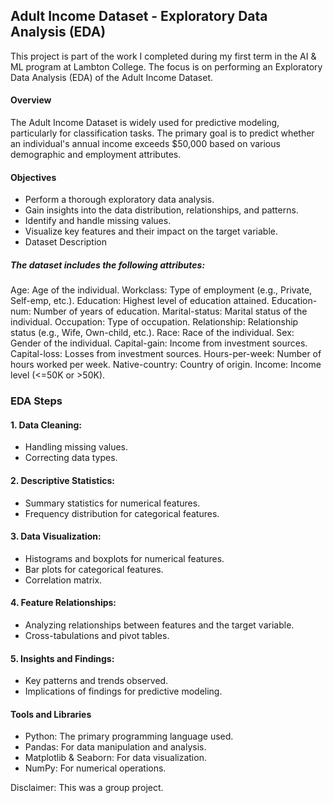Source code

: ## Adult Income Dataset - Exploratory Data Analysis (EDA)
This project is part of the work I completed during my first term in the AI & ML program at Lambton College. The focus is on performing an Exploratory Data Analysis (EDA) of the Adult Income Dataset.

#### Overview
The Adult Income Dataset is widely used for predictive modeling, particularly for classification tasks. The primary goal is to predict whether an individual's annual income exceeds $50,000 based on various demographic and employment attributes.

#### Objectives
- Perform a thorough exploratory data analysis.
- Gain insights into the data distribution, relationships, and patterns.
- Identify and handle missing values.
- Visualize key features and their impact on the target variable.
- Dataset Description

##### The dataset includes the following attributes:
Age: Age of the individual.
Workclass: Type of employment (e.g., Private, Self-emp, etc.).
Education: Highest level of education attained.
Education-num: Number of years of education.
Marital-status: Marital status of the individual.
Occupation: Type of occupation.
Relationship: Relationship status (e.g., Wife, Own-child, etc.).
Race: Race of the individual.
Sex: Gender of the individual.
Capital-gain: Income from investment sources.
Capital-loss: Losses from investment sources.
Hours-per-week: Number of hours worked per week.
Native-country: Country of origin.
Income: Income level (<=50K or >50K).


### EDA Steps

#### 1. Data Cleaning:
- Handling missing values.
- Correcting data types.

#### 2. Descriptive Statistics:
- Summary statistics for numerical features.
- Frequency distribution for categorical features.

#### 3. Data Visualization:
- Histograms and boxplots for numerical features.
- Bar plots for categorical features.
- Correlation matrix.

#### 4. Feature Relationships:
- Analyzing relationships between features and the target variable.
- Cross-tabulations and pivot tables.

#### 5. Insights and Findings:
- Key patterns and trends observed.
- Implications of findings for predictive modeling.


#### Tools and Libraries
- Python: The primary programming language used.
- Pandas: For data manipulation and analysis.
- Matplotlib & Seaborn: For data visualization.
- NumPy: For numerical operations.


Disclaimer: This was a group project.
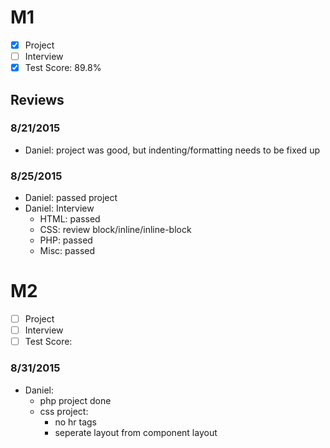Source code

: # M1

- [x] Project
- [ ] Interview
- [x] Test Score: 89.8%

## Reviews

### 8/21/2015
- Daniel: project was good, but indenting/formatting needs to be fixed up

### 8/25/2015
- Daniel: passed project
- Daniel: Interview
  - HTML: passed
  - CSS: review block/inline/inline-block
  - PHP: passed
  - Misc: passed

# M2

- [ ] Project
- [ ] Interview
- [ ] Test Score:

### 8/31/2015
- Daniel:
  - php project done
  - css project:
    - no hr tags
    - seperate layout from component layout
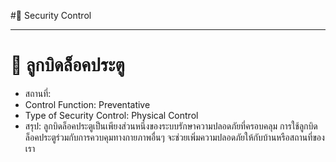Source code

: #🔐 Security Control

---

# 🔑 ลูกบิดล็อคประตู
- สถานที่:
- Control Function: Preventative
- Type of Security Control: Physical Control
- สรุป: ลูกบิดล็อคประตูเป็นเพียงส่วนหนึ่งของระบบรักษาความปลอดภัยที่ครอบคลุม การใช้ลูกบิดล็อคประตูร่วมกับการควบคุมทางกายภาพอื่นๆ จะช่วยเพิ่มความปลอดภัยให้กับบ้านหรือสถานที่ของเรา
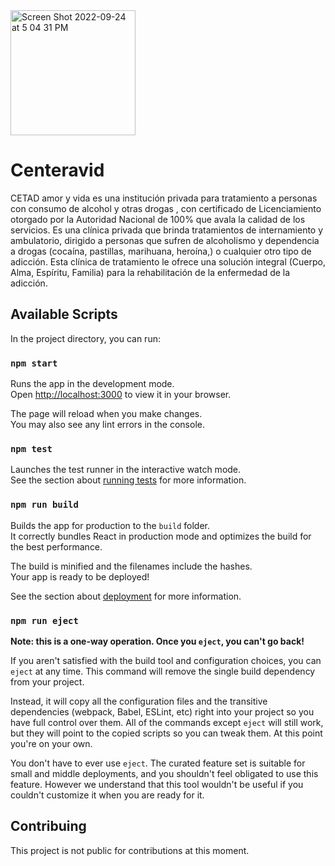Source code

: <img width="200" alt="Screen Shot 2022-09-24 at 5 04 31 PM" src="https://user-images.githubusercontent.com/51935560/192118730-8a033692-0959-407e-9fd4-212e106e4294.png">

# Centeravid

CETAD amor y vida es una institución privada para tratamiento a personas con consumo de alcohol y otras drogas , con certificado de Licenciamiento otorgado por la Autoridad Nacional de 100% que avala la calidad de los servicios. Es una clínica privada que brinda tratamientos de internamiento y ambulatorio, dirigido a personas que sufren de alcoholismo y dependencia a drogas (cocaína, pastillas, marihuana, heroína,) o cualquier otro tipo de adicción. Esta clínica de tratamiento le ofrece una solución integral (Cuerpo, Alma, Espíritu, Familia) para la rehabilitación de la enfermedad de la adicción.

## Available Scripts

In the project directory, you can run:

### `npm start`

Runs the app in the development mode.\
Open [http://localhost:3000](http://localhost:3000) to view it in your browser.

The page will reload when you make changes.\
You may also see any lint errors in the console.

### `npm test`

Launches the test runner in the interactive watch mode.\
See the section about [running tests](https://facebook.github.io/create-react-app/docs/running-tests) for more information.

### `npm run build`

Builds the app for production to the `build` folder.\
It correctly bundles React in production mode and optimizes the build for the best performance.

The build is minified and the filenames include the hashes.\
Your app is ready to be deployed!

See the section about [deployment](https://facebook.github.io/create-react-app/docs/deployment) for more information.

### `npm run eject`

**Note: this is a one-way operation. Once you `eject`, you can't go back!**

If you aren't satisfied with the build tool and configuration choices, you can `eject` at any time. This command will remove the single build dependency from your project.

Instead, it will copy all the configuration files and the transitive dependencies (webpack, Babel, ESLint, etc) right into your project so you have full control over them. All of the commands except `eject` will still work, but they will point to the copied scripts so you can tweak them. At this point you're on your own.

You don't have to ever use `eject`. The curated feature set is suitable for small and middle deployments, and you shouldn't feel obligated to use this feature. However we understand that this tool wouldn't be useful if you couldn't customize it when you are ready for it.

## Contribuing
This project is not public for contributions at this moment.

__________

▸ Your objective
The line above containing "- Dataset Description", the line containing "#### 3. Data", and every line between them are to be transcribed exactly; no other line is wanted.

▸ Task answer
- Dataset Description

##### The dataset includes the following attributes:
Age: Age of the individual.
Workclass: Type of employment (e.g., Private, Self-emp, etc.).
Education: Highest level of education attained.
Education-num: Number of years of education.
Marital-status: Marital status of the individual.
Occupation: Type of occupation.
Relationship: Relationship status (e.g., Wife, Own-child, etc.).
Race: Race of the individual.
Sex: Gender of the individual.
Capital-gain: Income from investment sources.
Capital-loss: Losses from investment sources.
Hours-per-week: Number of hours worked per week.
Native-country: Country of origin.
Income: Income level (<=50K or >50K).


### EDA Steps

#### 1. Data Cleaning:
- Handling missing values.
- Correcting data types.

#### 2. Descriptive Statistics:
- Summary statistics for numerical features.
- Frequency distribution for categorical features.

#### 3. Data Visualization:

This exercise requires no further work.